* [Your assignment] Repeat word for word the lines from the top of the records through the line containing "其中涉及到位运算<<,，capacity <<= 1等价于capacity=capacity<<1，表示capacity左移1位", and skip the pictures.

[Data items]
^^^^^^^^

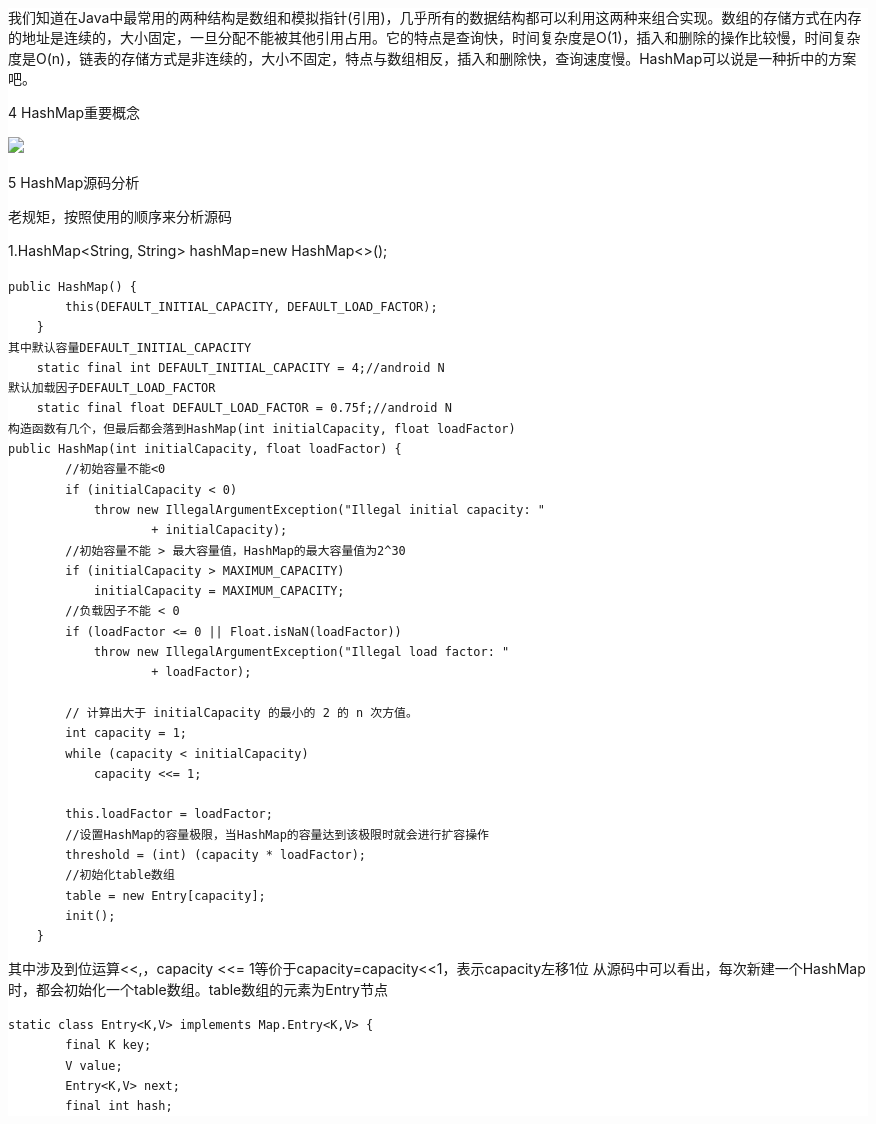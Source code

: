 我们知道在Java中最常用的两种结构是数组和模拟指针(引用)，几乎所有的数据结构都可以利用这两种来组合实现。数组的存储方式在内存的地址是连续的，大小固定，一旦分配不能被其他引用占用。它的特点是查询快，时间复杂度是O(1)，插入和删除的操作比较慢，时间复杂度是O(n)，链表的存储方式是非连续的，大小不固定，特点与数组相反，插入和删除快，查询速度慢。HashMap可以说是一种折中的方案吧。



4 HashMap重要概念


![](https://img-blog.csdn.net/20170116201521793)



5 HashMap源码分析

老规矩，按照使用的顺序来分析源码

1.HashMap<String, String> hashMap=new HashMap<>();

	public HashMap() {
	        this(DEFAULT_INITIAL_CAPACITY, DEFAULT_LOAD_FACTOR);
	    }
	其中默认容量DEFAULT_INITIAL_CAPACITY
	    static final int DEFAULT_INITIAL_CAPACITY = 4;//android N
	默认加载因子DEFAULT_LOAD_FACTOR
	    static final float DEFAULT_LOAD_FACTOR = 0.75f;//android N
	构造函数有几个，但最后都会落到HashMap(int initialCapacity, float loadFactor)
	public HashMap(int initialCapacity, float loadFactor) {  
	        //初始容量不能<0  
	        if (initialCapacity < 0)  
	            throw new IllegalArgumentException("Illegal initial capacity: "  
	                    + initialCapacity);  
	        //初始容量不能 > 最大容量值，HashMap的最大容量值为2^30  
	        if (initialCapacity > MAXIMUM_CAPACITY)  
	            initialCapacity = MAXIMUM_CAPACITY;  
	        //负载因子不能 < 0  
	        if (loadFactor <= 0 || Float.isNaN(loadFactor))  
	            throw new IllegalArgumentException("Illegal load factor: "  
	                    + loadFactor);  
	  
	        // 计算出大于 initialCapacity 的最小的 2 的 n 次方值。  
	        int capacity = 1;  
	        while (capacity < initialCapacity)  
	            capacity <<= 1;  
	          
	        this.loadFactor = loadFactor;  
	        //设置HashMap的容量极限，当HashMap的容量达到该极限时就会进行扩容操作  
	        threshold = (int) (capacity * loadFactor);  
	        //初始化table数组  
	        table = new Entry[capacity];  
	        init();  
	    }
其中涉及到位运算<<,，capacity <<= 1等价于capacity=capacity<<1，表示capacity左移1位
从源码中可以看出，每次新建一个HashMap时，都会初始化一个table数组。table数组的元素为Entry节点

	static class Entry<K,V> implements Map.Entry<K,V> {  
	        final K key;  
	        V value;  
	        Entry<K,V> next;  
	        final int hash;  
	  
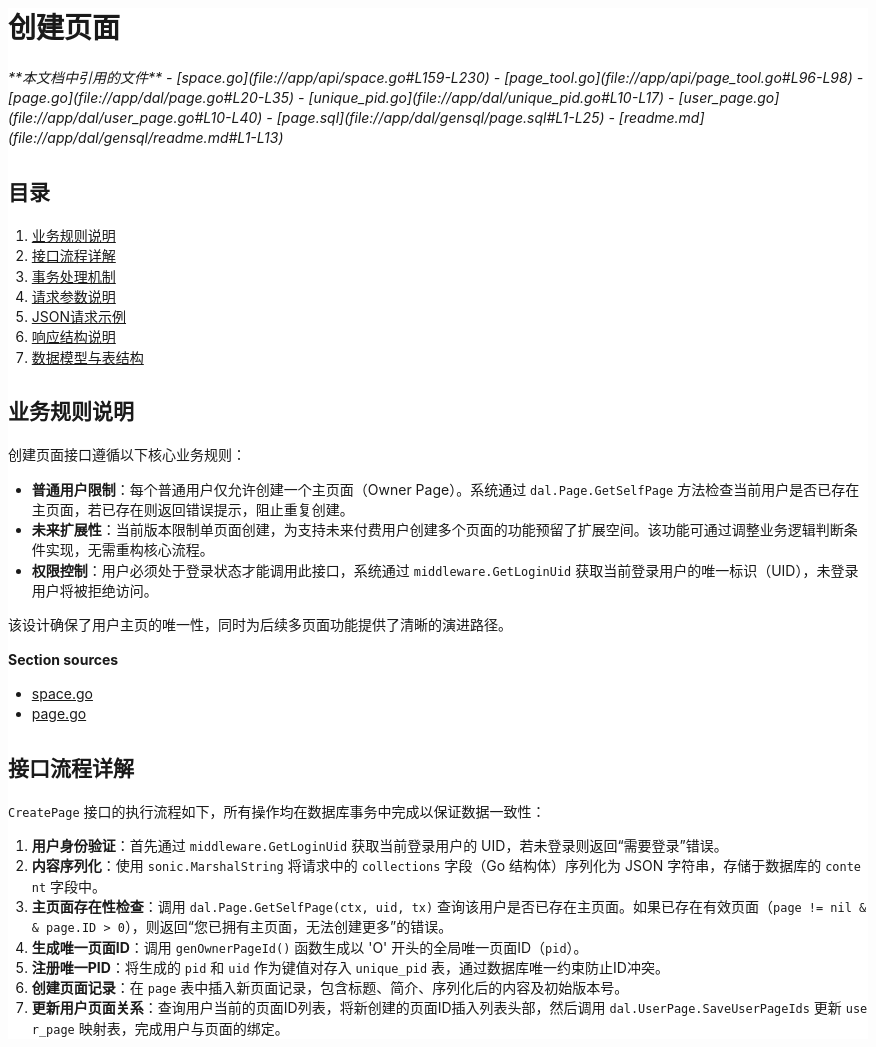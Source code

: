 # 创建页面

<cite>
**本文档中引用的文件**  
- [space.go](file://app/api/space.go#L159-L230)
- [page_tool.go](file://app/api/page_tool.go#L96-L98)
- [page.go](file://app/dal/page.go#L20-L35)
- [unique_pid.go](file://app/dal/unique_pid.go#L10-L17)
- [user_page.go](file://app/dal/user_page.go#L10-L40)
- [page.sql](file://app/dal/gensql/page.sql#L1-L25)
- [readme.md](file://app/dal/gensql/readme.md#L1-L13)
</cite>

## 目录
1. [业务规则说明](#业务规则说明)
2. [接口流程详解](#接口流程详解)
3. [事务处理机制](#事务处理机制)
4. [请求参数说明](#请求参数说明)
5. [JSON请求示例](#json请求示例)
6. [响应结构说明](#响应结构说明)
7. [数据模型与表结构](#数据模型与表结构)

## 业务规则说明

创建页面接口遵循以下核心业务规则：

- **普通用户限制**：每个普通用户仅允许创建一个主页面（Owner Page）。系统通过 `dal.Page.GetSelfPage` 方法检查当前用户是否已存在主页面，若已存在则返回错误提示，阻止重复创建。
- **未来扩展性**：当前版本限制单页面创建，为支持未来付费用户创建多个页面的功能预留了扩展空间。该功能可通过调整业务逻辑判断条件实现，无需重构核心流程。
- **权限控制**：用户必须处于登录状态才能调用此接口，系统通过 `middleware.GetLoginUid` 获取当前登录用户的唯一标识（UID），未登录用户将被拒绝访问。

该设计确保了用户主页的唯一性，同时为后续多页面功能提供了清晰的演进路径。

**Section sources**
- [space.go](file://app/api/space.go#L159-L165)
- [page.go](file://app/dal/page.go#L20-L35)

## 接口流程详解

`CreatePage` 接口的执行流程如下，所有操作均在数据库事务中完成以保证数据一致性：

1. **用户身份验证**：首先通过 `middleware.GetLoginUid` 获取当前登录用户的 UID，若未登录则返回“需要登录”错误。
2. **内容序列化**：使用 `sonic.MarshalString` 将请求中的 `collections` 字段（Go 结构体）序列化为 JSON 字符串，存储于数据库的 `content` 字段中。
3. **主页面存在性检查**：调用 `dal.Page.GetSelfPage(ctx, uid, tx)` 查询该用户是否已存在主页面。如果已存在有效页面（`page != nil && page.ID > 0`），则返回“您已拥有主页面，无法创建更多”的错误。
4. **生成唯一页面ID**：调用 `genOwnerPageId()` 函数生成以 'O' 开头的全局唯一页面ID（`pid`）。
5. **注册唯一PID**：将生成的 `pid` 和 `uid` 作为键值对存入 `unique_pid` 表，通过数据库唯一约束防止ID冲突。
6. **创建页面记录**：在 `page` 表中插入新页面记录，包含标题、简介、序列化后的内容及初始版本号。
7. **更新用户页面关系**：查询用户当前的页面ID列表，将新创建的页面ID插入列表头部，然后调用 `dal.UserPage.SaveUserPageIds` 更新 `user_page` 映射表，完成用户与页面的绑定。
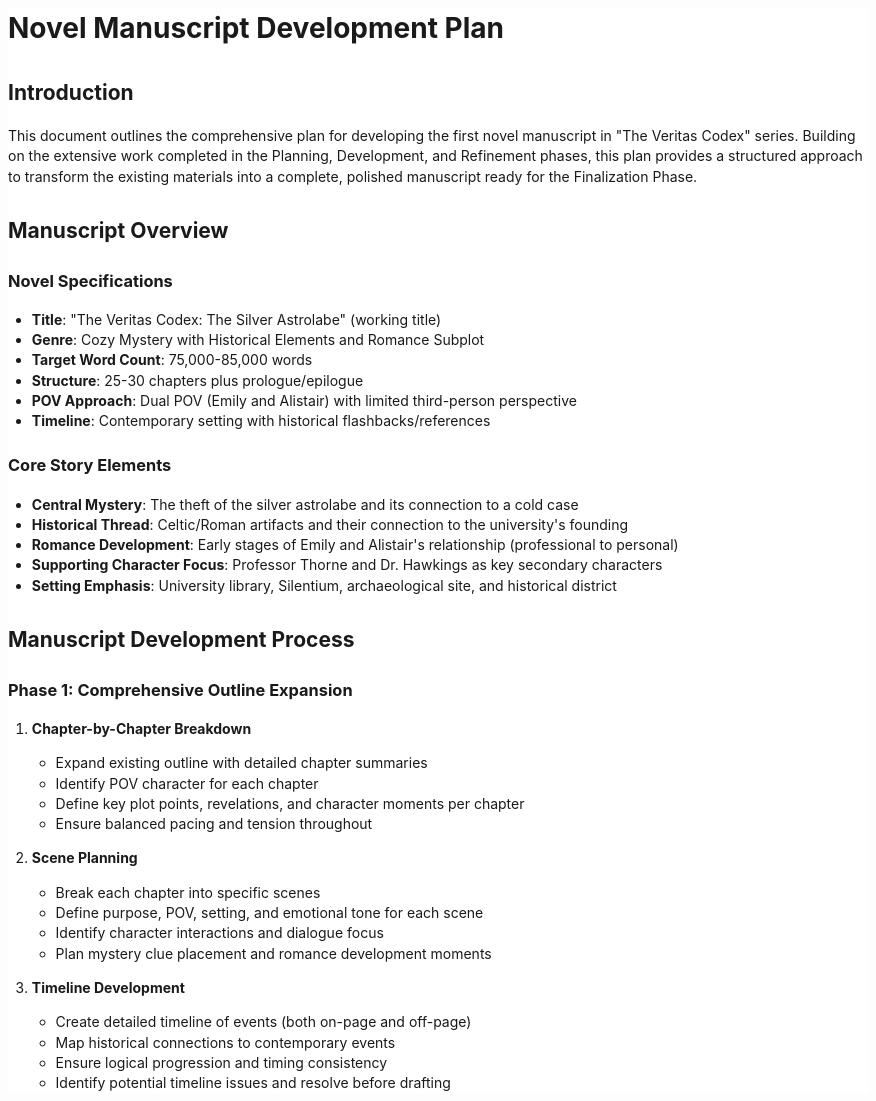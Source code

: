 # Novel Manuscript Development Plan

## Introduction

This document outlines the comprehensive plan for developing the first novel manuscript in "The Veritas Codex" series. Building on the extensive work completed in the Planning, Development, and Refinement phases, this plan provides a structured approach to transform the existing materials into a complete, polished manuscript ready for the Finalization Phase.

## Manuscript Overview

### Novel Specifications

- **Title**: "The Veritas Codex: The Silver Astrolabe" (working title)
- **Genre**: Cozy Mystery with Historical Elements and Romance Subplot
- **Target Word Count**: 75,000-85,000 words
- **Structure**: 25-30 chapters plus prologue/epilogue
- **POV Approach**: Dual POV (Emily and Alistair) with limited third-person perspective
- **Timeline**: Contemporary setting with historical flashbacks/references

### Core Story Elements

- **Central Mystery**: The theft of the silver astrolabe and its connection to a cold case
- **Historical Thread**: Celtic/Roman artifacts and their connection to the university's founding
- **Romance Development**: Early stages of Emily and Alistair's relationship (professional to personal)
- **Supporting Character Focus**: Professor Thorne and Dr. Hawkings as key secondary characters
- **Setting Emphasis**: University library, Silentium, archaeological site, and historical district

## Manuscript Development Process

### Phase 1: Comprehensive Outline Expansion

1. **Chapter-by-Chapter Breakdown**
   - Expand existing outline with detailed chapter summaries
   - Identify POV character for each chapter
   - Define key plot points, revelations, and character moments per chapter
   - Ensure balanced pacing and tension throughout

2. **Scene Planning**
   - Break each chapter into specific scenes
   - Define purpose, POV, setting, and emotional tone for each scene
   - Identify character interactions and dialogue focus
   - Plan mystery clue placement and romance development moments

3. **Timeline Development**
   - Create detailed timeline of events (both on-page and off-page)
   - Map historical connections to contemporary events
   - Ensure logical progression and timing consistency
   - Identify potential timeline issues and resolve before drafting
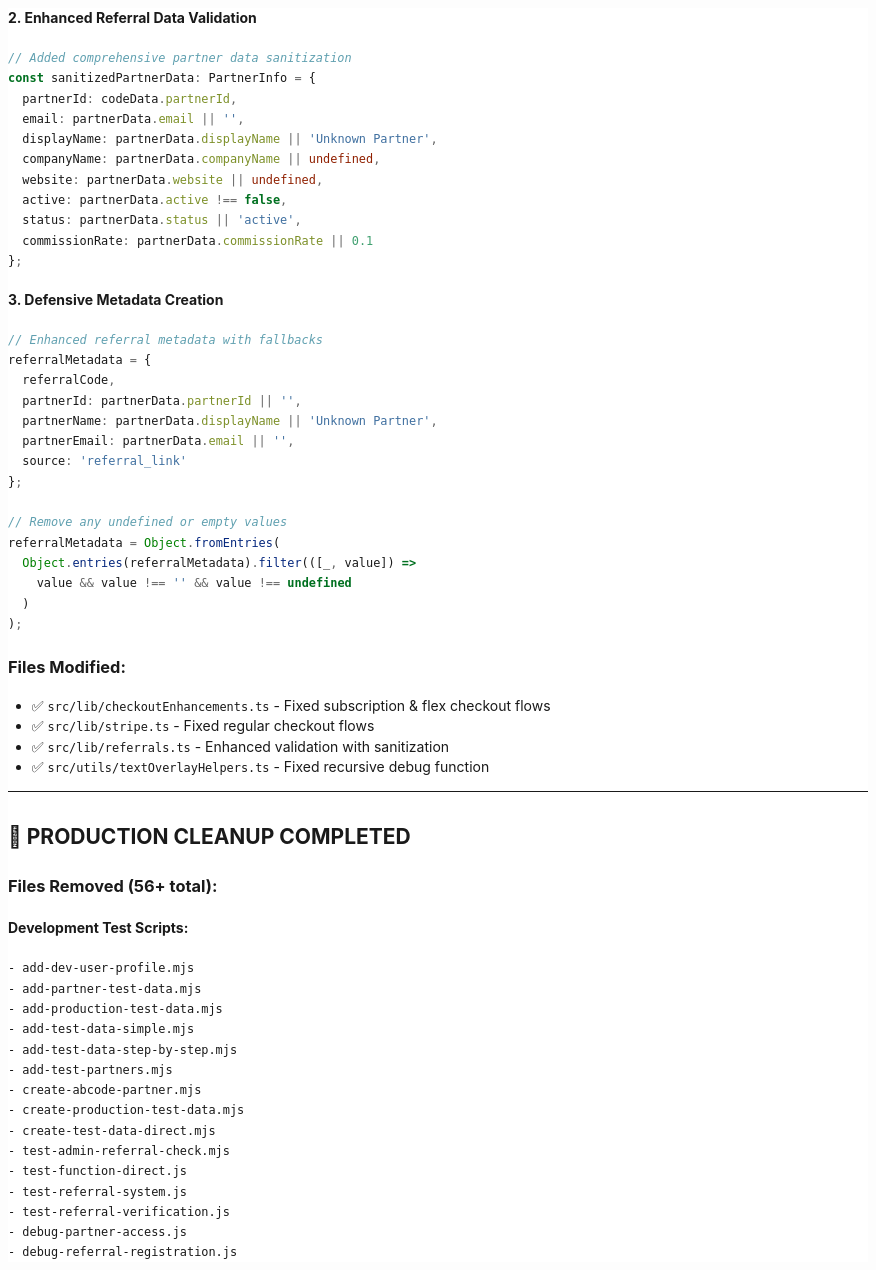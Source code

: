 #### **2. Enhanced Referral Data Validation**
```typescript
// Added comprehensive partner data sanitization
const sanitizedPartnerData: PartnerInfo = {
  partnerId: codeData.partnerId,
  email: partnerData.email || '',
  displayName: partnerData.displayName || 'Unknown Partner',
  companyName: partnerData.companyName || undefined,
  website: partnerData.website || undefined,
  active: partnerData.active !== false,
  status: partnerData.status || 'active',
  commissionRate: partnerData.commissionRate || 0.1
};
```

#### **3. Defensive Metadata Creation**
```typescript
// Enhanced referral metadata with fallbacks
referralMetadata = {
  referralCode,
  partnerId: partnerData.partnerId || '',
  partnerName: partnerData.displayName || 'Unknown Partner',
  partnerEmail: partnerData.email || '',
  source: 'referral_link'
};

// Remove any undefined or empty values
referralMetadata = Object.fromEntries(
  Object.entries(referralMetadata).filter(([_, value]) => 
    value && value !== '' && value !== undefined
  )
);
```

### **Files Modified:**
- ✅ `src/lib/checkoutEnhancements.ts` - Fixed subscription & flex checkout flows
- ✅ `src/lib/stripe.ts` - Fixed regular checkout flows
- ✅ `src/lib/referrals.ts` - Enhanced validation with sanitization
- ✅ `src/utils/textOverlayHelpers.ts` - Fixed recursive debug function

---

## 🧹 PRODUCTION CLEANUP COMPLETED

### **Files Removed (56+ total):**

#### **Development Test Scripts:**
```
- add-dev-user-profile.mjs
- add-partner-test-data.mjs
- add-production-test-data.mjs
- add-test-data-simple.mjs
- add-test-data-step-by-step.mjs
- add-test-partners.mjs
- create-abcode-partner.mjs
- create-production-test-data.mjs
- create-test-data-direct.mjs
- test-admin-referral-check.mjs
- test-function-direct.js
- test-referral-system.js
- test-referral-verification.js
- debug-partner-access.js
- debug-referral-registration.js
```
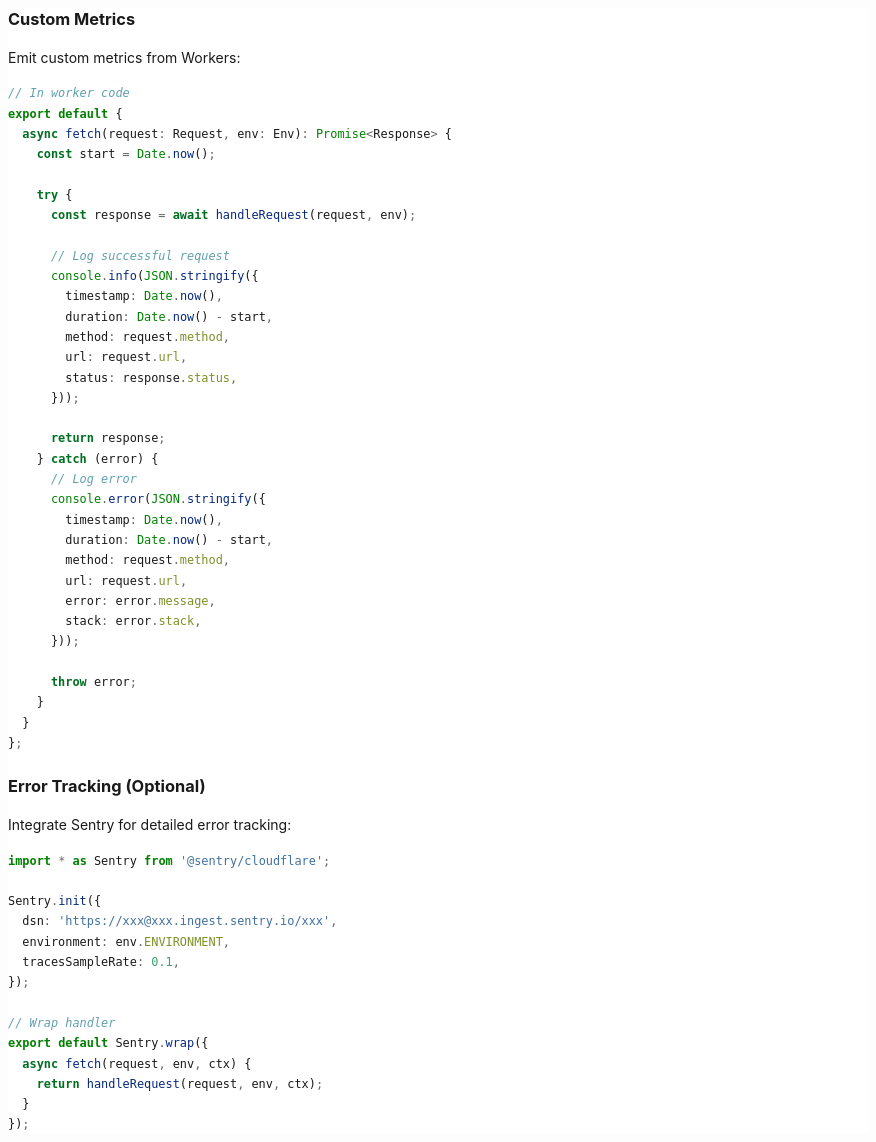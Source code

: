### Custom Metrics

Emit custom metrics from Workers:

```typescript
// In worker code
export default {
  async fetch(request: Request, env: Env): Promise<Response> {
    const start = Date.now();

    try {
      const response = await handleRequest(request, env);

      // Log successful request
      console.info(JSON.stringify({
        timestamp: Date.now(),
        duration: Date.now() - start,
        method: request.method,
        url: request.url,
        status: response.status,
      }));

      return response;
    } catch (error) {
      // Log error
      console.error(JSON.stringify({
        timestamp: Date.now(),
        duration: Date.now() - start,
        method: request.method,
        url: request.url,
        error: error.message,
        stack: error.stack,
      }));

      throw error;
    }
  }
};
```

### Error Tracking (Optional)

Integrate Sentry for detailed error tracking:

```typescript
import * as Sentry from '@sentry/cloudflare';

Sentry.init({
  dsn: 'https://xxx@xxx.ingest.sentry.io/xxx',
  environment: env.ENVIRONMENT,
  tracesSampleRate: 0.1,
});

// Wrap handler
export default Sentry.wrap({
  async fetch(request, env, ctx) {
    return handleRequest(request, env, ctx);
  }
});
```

^^^^^^^^

* [Exercise response]
Source code

: 我们知道在Java中最常用的两种结构是数组和模拟指针(引用)，几乎所有的数据结构都可以利用这两种来组合实现。数组的存储方式在内存的地址是连续的，大小固定，一旦分配不能被其他引用占用。它的特点是查询快，时间复杂度是O(1)，插入和删除的操作比较慢，时间复杂度是O(n)，链表的存储方式是非连续的，大小不固定，特点与数组相反，插入和删除快，查询速度慢。HashMap可以说是一种折中的方案吧。



4 HashMap重要概念


![](https://img-blog.csdn.net/20170116201521793)



5 HashMap源码分析

老规矩，按照使用的顺序来分析源码

1.HashMap<String, String> hashMap=new HashMap<>();

	public HashMap() {
	        this(DEFAULT_INITIAL_CAPACITY, DEFAULT_LOAD_FACTOR);
	    }
	其中默认容量DEFAULT_INITIAL_CAPACITY
	    static final int DEFAULT_INITIAL_CAPACITY = 4;//android N
	默认加载因子DEFAULT_LOAD_FACTOR
	    static final float DEFAULT_LOAD_FACTOR = 0.75f;//android N
	构造函数有几个，但最后都会落到HashMap(int initialCapacity, float loadFactor)
	public HashMap(int initialCapacity, float loadFactor) {  
	        //初始容量不能<0  
	        if (initialCapacity < 0)  
	            throw new IllegalArgumentException("Illegal initial capacity: "  
	                    + initialCapacity);  
	        //初始容量不能 > 最大容量值，HashMap的最大容量值为2^30  
	        if (initialCapacity > MAXIMUM_CAPACITY)  
	            initialCapacity = MAXIMUM_CAPACITY;  
	        //负载因子不能 < 0  
	        if (loadFactor <= 0 || Float.isNaN(loadFactor))  
	            throw new IllegalArgumentException("Illegal load factor: "  
	                    + loadFactor);  
	  
	        // 计算出大于 initialCapacity 的最小的 2 的 n 次方值。  
	        int capacity = 1;  
	        while (capacity < initialCapacity)  
	            capacity <<= 1;  
	          
	        this.loadFactor = loadFactor;  
	        //设置HashMap的容量极限，当HashMap的容量达到该极限时就会进行扩容操作  
	        threshold = (int) (capacity * loadFactor);  
	        //初始化table数组  
	        table = new Entry[capacity];  
	        init();  
	    }
其中涉及到位运算<<,，capacity <<= 1等价于capacity=capacity<<1，表示capacity左移1位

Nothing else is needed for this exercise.